It’s a long way to the top if you wanna rock ’n’ roll, but British Columbia’s famed tribute act to legendary rockers AC/DC, aptly named BC/DC, is already there. Paying homage to a band that has inspired generations of musicians to learn to play and form their own bands, BC/DC takes pride in separating themselves from “tribute acts claiming to be “North America’s #1 clone’ or ‘just like the real thing.’”

On June 15 and 16, Yukoners will have the chance to once again experience the group that has “so successfully branded the Aussie band’s timeless raunch with such epic rock ’n’ roll fury, while also managing to bottle the essence of a wild frontier lifestyle,” live in concert, as they proclaim in their promotions.

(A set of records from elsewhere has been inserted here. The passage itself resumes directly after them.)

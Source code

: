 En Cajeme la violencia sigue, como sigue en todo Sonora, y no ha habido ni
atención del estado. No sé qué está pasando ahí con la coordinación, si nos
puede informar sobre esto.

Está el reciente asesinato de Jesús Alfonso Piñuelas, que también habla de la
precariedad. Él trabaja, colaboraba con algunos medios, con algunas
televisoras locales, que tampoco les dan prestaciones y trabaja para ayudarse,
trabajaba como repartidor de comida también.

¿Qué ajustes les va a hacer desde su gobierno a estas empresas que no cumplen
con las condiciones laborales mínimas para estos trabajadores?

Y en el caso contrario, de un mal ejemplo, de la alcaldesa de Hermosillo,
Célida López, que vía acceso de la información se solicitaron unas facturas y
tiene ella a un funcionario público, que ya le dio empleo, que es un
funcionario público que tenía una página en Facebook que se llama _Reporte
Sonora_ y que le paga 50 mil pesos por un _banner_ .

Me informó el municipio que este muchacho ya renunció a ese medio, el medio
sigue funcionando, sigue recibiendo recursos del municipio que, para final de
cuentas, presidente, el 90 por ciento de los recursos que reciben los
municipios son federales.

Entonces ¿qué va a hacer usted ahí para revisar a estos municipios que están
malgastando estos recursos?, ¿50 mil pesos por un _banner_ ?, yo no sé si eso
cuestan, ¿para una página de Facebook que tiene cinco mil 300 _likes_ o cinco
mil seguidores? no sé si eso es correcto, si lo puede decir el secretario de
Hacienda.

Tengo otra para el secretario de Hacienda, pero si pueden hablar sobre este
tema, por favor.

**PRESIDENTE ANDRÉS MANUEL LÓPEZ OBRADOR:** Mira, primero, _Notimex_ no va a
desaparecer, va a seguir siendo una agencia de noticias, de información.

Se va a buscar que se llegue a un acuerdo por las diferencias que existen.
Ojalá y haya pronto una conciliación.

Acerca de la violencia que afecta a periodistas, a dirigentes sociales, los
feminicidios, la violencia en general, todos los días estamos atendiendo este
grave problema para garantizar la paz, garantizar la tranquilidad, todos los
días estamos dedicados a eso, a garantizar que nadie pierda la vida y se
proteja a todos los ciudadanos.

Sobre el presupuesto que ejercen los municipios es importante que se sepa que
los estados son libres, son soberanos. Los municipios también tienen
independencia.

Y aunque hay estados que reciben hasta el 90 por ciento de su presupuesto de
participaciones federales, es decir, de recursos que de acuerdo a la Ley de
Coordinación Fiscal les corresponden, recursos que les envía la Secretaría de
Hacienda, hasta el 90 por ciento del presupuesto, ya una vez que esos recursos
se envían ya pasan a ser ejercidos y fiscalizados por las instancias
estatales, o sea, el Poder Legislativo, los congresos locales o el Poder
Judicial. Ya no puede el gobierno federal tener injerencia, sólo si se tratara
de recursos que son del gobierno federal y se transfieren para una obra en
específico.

BC/DC will be performing two nights at the Jarvis Street Saloon, with support from special guests Leg Up Hands Down as the opening act.

BC/DC pays homage to AC/DC’s entire career, putting its own twist on the rock ’n’ roll that fans know and love. They describe their guitarist as a “maniac,” noting that he occasionally wears an Evel Knievel costume on stage and that they have a lead singer who acts as a hybrid of AC/DC’s two frontmen and goes by the stage name Brian “Bon” Johnscottson. Fans of AC/DC and enthusiasts of rock ’n’ roll history—this band is for you.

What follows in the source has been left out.